**PROMPT**
Write out the records that appear below, verbatim and complete, but without pictures.

**RECORDS FOR THIS EXERCISE**
================
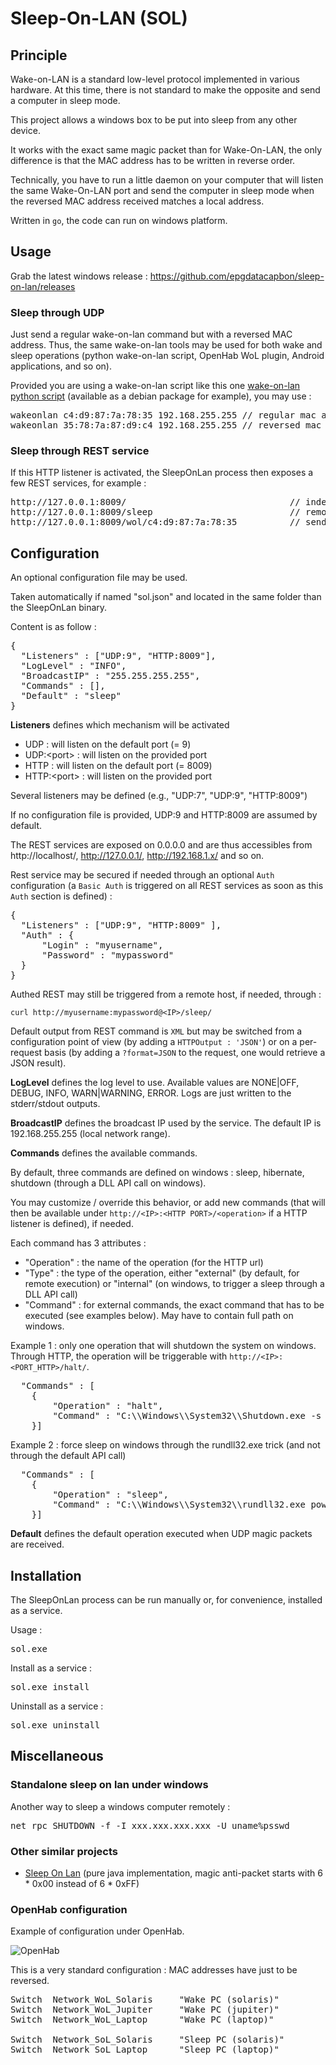 # Sleep-On-LAN (SOL)

## Principle

Wake-on-LAN is a standard low-level protocol implemented in various hardware. At this time, there is not standard to make the opposite and send a computer in sleep mode.

This project allows a windows box to be put into sleep from any other device.

It works with the exact same magic packet than for Wake-On-LAN, the only difference is that the MAC address has to be written in reverse order.

Technically, you have to run a little daemon on your computer that will listen the same Wake-On-LAN port and send the computer in sleep mode when the reversed MAC address received matches a local address. 

Written in `go`, the code can run on windows platform.

## Usage

Grab the latest windows release : https://github.com/epgdatacapbon/sleep-on-lan/releases

### Sleep through UDP

Just send a regular wake-on-lan command but with a reversed MAC address. Thus, the same wake-on-lan tools may be used for both wake and sleep operations (python wake-on-lan script, OpenHab WoL plugin, Android applications, and so on).

Provided you are using a wake-on-lan script like this one [wake-on-lan python script](https://github.com/jpoliv/wakeonlan) (available as a debian package for example), you may use :

<pre>wakeonlan c4:d9:87:7a:78:35 192.168.255.255 // regular mac address, will wake an asleep computer
wakeonlan 35:78:7a:87:d9:c4 192.168.255.255 // reversed mac address, will trigger the UDP listener of the sleep-on-lan process and will thus remotely sleep the computer
</pre>

### Sleep through REST service

If this HTTP listener is activated, the SleepOnLan process then exposes a few REST services, for example :

<pre>http://127.0.0.1:8009/                               // index page, just shows local IP / mac
http://127.0.0.1:8009/sleep                          // remotely sleep this computer through this URL
http://127.0.0.1:8009/wol/c4:d9:87:7a:78:35          // sends a wake-on-lan magic packet on the network to the provided mac address
</pre>

## Configuration

An optional configuration file may be used.

Taken automatically if named "sol.json" and located in the same folder than the SleepOnLan binary.

Content is as follow :

<pre>{
  "Listeners" : ["UDP:9", "HTTP:8009"],
  "LogLevel" : "INFO",
  "BroadcastIP" : "255.255.255.255",
  "Commands" : [],
  "Default" : "sleep"
}
</pre>

**Listeners** defines which mechanism will be activated

- UDP         : will listen on the default port (= 9)
- UDP:&lt;port&gt;  : will listen on the provided port 
- HTTP        : will listen on the default port (= 8009)
- HTTP:&lt;port&gt; : will listen on the provided port

Several listeners may be defined (e.g., "UDP:7", "UDP:9", "HTTP:8009")

If no configuration file is provided, UDP:9 and HTTP:8009 are assumed by default.

The REST services are exposed on 0.0.0.0 and are thus accessibles from http://localhost/, http://127.0.0.1/, http://192.168.1.x/ and so on.

Rest service may be secured if needed through an optional `Auth` configuration (a `Basic Auth` is triggered on all REST services as soon as this `Auth` section is defined) :

<pre>{
  "Listeners" : ["UDP:9", "HTTP:8009" ],
  "Auth" : {
      "Login" : "myusername",
      "Password" : "mypassword"
  }
}
</pre>

Authed REST may still be triggered from a remote host, if needed, through : 

```
curl http://myusername:mypassword@<IP>/sleep/
```

Default output from REST command is `XML` but may be switched from a configuration point of view (by adding a `HTTPOutput : 'JSON'`) or on a per-request basis (by adding a `?format=JSON` to the request, one would retrieve a JSON result).

**LogLevel** defines the log level to use. Available values are NONE|OFF, DEBUG, INFO, WARN|WARNING, ERROR. Logs are just written to the stderr/stdout outputs.

**BroadcastIP** defines the broadcast IP used by the service. The default IP is 192.168.255.255 (local network range).

**Commands** defines the available commands.

By default, three commands are defined on windows : sleep, hibernate, shutdown (through a DLL API call on windows).

You may customize / override this behavior, or add new commands (that will then be available under `http://<IP>:<HTTP PORT>/<operation>` if a HTTP listener is defined), if needed.

Each command has 3 attributes :
- "Operation" : the name of the operation (for the HTTP url)
- "Type" : the type of the operation, either "external" (by default, for remote execution) or "internal" (on windows, to trigger a sleep through a DLL API call)
- "Command" : for external commands, the exact command that has to be executed (see examples below). May have to contain full path on windows.

Example 1 : only one operation that will shutdown the system on windows. Through HTTP, the operation will be triggerable with `http://<IP>:<PORT_HTTP>/halt/`.

<pre>
  "Commands" : [ 
    {
        "Operation" : "halt",
        "Command" : "C:\\Windows\\System32\\Shutdown.exe -s -t 0"
    }]
</pre>

Example 2 : force sleep on windows through the rundll32.exe trick (and not through the default API call)

<pre>
  "Commands" : [ 
    {
        "Operation" : "sleep",
        "Command" : "C:\\Windows\\System32\\rundll32.exe powrprof.dll,SetSuspendState"
    }]
</pre>

**Default** defines the default operation executed when UDP magic packets are received.

## Installation

The SleepOnLan process can be run manually or, for convenience, installed as a service.

Usage :

<pre>sol.exe
</pre>

Install as a service :

<pre>sol.exe install
</pre>

Uninstall as a service :

<pre>sol.exe uninstall
</pre>

## Miscellaneous

### Standalone sleep on lan under windows

Another way to sleep a windows computer remotely :

<pre>net rpc SHUTDOWN -f -I xxx.xxx.xxx.xxx -U uname%psswd
</pre>

### Other similar projects

- [Sleep On Lan](https://github.com/philipnrmn/sleeponlan) (pure java implementation, magic anti-packet starts with 6 * 0x00 instead of 6 * 0xFF)

### OpenHab configuration

Example of configuration under OpenHab.

![OpenHab](sleep-on-lan-openhab.png)

This is a very standard configuration : MAC addresses have just to be reversed.

<pre>
Switch  Network_WoL_Solaris   	"Wake PC (solaris)"   <wake>		(WoL, Status, Network)   { wol="192.168.8.255#14:da:e9:01:98:19" }
Switch  Network_WoL_Jupiter   	"Wake PC (jupiter)"   <wake>		(WoL, Status, Network)   { wol="192.168.8.255#bc:5f:f4:2b:df:26" }
Switch  Network_WoL_Laptop   	"Wake PC (laptop)"    <wake>		(WoL, Status, Network)   { wol="192.168.8.255#C4:D9:87:7A:78:35" }

Switch  Network_SoL_Solaris   	"Sleep PC (solaris)"  <sleep>		(WoL, Status, Network)   { wol="192.168.8.255#19:98:01:e9:da:14" }
Switch  Network_SoL_Laptop   	"Sleep PC (laptop)"   <sleep>		(WoL, Status, Network)   { wol="192.168.8.255#35:78:7A:87:D9:C4" }
</pre>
================
**ANSWER**
 # Sleep-On-LAN (SOL)

## Principle

Wake-on-LAN is a standard low-level protocol implemented in various hardware. At this time, there is not standard to make the opposite and send a computer in sleep mode.

This project allows a windows box to be put into sleep from any other device.

It works with the exact same magic packet than for Wake-On-LAN, the only difference is that the MAC address has to be written in reverse order.

Technically, you have to run a little daemon on your computer that will listen the same Wake-On-LAN port and send the computer in sleep mode when the reversed MAC address received matches a local address. 

Written in `go`, the code can run on windows platform.

## Usage

Grab the latest windows release : https://github.com/epgdatacapbon/sleep-on-lan/releases

### Sleep through UDP

Just send a regular wake-on-lan command but with a reversed MAC address. Thus, the same wake-on-lan tools may be used for both wake and sleep operations (python wake-on-lan script, OpenHab WoL plugin, Android applications, and so on).

Provided you are using a wake-on-lan script like this one [wake-on-lan python script](https://github.com/jpoliv/wakeonlan) (available as a debian package for example), you may use :

<pre>wakeonlan c4:d9:87:7a:78:35 192.168.255.255 // regular mac address, will wake an asleep computer
wakeonlan 35:78:7a:87:d9:c4 192.168.255.255 // reversed mac address, will trigger the UDP listener of the sleep-on-lan process and will thus remotely sleep the computer
</pre>

### Sleep through REST service

If this HTTP listener is activated, the SleepOnLan process then exposes a few REST services, for example :

<pre>http://127.0.0.1:8009/                               // index page, just shows local IP / mac
http://127.0.0.1:8009/sleep                          // remotely sleep this computer through this URL
http://127.0.0.1:8009/wol/c4:d9:87:7a:78:35          // sends a wake-on-lan magic packet on the network to the provided mac address
</pre>

## Configuration

An optional configuration file may be used.

Taken automatically if named "sol.json" and located in the same folder than the SleepOnLan binary.

Content is as follow :

<pre>{
  "Listeners" : ["UDP:9", "HTTP:8009"],
  "LogLevel" : "INFO",
  "BroadcastIP" : "255.255.255.255",
  "Commands" : [],
  "Default" : "sleep"
}
</pre>

**Listeners** defines which mechanism will be activated

- UDP         : will listen on the default port (= 9)
- UDP:&lt;port&gt;  : will listen on the provided port 
- HTTP        : will listen on the default port (= 8009)
- HTTP:&lt;port&gt; : will listen on the provided port

Several listeners may be defined (e.g., "UDP:7", "UDP:9", "HTTP:8009")

If no configuration file is provided, UDP:9 and HTTP:8009 are assumed by default.

The REST services are exposed on 0.0.0.0 and are thus accessibles from http://localhost/, http://127.0.0.1/, http://192.168.1.x/ and so on.

Rest service may be secured if needed through an optional `Auth` configuration (a `Basic Auth` is triggered on all REST services as soon as this `Auth` section is defined) :

<pre>{
  "Listeners" : ["UDP:9", "HTTP:8009" ],
  "Auth" : {
      "Login" : "myusername",
      "Password" : "mypassword"
  }
}
</pre>

Authed REST may still be triggered from a remote host, if needed, through : 

```
curl http://myusername:mypassword@<IP>/sleep/
```

Default output from REST command is `XML` but may be switched from a configuration point of view (by adding a `HTTPOutput : 'JSON'`) or on a per-request basis (by adding a `?format=JSON` to the request, one would retrieve a JSON result).

**LogLevel** defines the log level to use. Available values are NONE|OFF, DEBUG, INFO, WARN|WARNING, ERROR. Logs are just written to the stderr/stdout outputs.

**BroadcastIP** defines the broadcast IP used by the service. The default IP is 192.168.255.255 (local network range).

**Commands** defines the available commands.

By default, three commands are defined on windows : sleep, hibernate, shutdown (through a DLL API call on windows).

You may customize / override this behavior, or add new commands (that will then be available under `http://<IP>:<HTTP PORT>/<operation>` if a HTTP listener is defined), if needed.

Each command has 3 attributes :
- "Operation" : the name of the operation (for the HTTP url)
- "Type" : the type of the operation, either "external" (by default, for remote execution) or "internal" (on windows, to trigger a sleep through a DLL API call)
- "Command" : for external commands, the exact command that has to be executed (see examples below). May have to contain full path on windows.

Example 1 : only one operation that will shutdown the system on windows. Through HTTP, the operation will be triggerable with `http://<IP>:<PORT_HTTP>/halt/`.

<pre>
  "Commands" : [ 
    {
        "Operation" : "halt",
        "Command" : "C:\\Windows\\System32\\Shutdown.exe -s -t 0"
    }]
</pre>

Example 2 : force sleep on windows through the rundll32.exe trick (and not through the default API call)

<pre>
  "Commands" : [ 
    {
        "Operation" : "sleep",
        "Command" : "C:\\Windows\\System32\\rundll32.exe powrprof.dll,SetSuspendState"
    }]
</pre>

**Default** defines the default operation executed when UDP magic packets are received.

## Installation

The SleepOnLan process can be run manually or, for convenience, installed as a service.

Usage :

<pre>sol.exe
</pre>

Install as a service :

<pre>sol.exe install
</pre>

Uninstall as a service :

<pre>sol.exe uninstall
</pre>

## Miscellaneous

### Standalone sleep on lan under windows

Another way to sleep a windows computer remotely :

<pre>net rpc SHUTDOWN -f -I xxx.xxx.xxx.xxx -U uname%psswd
</pre>

### Other similar projects

- [Sleep On Lan](https://github.com/philipnrmn/sleeponlan) (pure java implementation, magic anti-packet starts with 6 * 0x00 instead of 6 * 0xFF)

### OpenHab configuration

Example of configuration under OpenHab.

![OpenHab](sleep-on-lan-openhab.png)

This is a very standard configuration : MAC addresses have just to be reversed.

<pre>
Switch  Network_WoL_Solaris   	"Wake PC (solaris)"   <wake>		(WoL, Status, Network)   { wol="192.168.8.255#14:da:e9:01:98:19" }
Switch  Network_WoL_Jupiter   	"Wake PC (jupiter)"   <wake>		(WoL, Status, Network)   { wol="192.168.8.255#bc:5f:f4:2b:df:26" }
Switch  Network_WoL_Laptop   	"Wake PC (laptop)"    <wake>		(WoL, Status, Network)   { wol="192.168.8.255#C4:D9:87:7A:78:35" }

Switch  Network_SoL_Solaris   	"Sleep PC (solaris)"  <sleep>		(WoL, Status, Network)   { wol="192.168.8.255#19:98:01:e9:da:14" }
Switch  Network_SoL_Laptop   	"Sleep PC (laptop)"   <sleep>		(WoL, Status, Network)   { wol="192.168.8.255#35:78:7A:87:D9:C4" }
</pre>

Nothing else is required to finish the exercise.